Unaided Private Schools (Security of Services to Employees) Bill, 2021 to be
drafted by AIPA – All India Parents Association, aims at addressing issues of teachers and other
staff working in unaided private schools countrywide particularly in the matter of security of
service and payment of pay commission salaries.
It has been noted that unaided private schools on one hand exploit parents by subjecting them to exorbitant & arbitrary fee hike every year & on the other hand, exploit their employees by denying them their due salary & other benefits. Not only this, the unaided private schools also exploit Government by receiving various benefits & exemptions from the Government but not extending them to people.
Comptroller & Auditor General of India (CAG) 2010 report on inspection of 25 unaided private schools of Delhi explains the dirty and horrible manner in which teachers are exploited by unaided private schools. Amongst other things the report explains that firstly, schools don’t pay due salaries to the employees and secondly, major portion of salaries is taken back by the school. Moreover, school keeps with it employee's bank passbook and blank cheque book signed by the employee and that is used by them in withdrawing money from employee's bank account. Therefore, a deterrent nature of provision of law is required to be incorporated to prevent such inhuman and pernicious practice by unaided private schools.
It is also important to note that way back in 2002, an eleven-judge-bench of Hon'ble Supreme
Court in T.M.A.PAI Foundation & others v/s State of Karnataka & others (2002)8 SCC 481 held that
there was a need of constituting Tribunal to address grievances of employees of unaided private
schools. However, the same has not happened.

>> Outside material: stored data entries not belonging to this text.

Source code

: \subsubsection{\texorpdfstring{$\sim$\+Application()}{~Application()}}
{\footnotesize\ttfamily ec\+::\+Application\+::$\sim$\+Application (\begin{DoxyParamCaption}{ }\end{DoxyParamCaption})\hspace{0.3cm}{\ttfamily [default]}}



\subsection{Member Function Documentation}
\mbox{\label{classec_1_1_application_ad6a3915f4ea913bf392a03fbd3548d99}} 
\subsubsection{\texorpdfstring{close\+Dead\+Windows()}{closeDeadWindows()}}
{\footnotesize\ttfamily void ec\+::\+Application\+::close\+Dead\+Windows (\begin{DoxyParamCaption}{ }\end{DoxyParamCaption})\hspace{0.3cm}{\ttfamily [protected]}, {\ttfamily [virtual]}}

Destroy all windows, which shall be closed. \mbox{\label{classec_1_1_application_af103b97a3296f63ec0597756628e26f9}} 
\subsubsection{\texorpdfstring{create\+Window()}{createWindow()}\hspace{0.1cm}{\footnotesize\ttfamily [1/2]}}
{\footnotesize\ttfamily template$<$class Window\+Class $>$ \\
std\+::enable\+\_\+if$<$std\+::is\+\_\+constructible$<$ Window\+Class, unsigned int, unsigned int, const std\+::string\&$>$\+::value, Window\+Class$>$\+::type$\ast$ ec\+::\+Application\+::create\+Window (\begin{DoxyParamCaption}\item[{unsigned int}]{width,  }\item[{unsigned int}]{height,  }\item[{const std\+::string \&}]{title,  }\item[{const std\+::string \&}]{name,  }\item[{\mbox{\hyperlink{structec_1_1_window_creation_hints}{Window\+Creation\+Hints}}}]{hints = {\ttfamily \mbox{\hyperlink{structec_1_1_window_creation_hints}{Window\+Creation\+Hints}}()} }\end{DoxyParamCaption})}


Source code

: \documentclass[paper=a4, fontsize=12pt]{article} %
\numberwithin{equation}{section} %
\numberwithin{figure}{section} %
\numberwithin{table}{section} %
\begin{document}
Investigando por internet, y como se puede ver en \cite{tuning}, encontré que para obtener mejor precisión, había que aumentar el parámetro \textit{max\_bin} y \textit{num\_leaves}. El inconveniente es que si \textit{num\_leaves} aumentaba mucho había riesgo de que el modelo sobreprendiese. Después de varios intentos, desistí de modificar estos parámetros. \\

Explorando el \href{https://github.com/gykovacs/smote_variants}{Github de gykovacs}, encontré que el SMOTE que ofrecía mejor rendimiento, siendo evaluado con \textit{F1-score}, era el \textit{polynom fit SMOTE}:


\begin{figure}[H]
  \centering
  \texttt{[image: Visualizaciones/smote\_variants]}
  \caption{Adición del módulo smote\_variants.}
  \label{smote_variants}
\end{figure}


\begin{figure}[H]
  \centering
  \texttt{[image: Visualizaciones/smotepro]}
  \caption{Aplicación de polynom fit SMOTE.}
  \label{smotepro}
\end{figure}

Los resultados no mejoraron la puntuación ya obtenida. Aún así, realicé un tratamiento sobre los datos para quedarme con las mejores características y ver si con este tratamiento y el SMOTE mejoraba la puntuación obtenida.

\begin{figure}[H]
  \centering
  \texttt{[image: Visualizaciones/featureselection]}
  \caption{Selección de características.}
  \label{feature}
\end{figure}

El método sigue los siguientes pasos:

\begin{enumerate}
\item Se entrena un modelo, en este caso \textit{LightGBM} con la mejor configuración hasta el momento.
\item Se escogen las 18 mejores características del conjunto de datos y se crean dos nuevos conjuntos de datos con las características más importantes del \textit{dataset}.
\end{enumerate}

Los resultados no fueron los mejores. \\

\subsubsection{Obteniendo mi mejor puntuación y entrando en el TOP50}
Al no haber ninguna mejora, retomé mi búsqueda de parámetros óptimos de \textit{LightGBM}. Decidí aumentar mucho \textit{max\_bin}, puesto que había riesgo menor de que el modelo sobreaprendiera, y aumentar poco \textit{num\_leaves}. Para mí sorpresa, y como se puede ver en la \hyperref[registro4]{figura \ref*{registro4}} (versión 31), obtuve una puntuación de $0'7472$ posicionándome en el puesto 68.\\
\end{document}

It is noted that unlike Delhi School Education Act, 1973, which lay down provisions to some extent for security of service to employees and for payment of salaries and other benefits to the employees of unaided private schools not less than what is paid to their counter parts in Government schools, almost all other Indian States do not have such legal provisions. It is submitted that in absence of statutory provisions providing security of services to employees working in unaided private schools, such employees are vulnerable.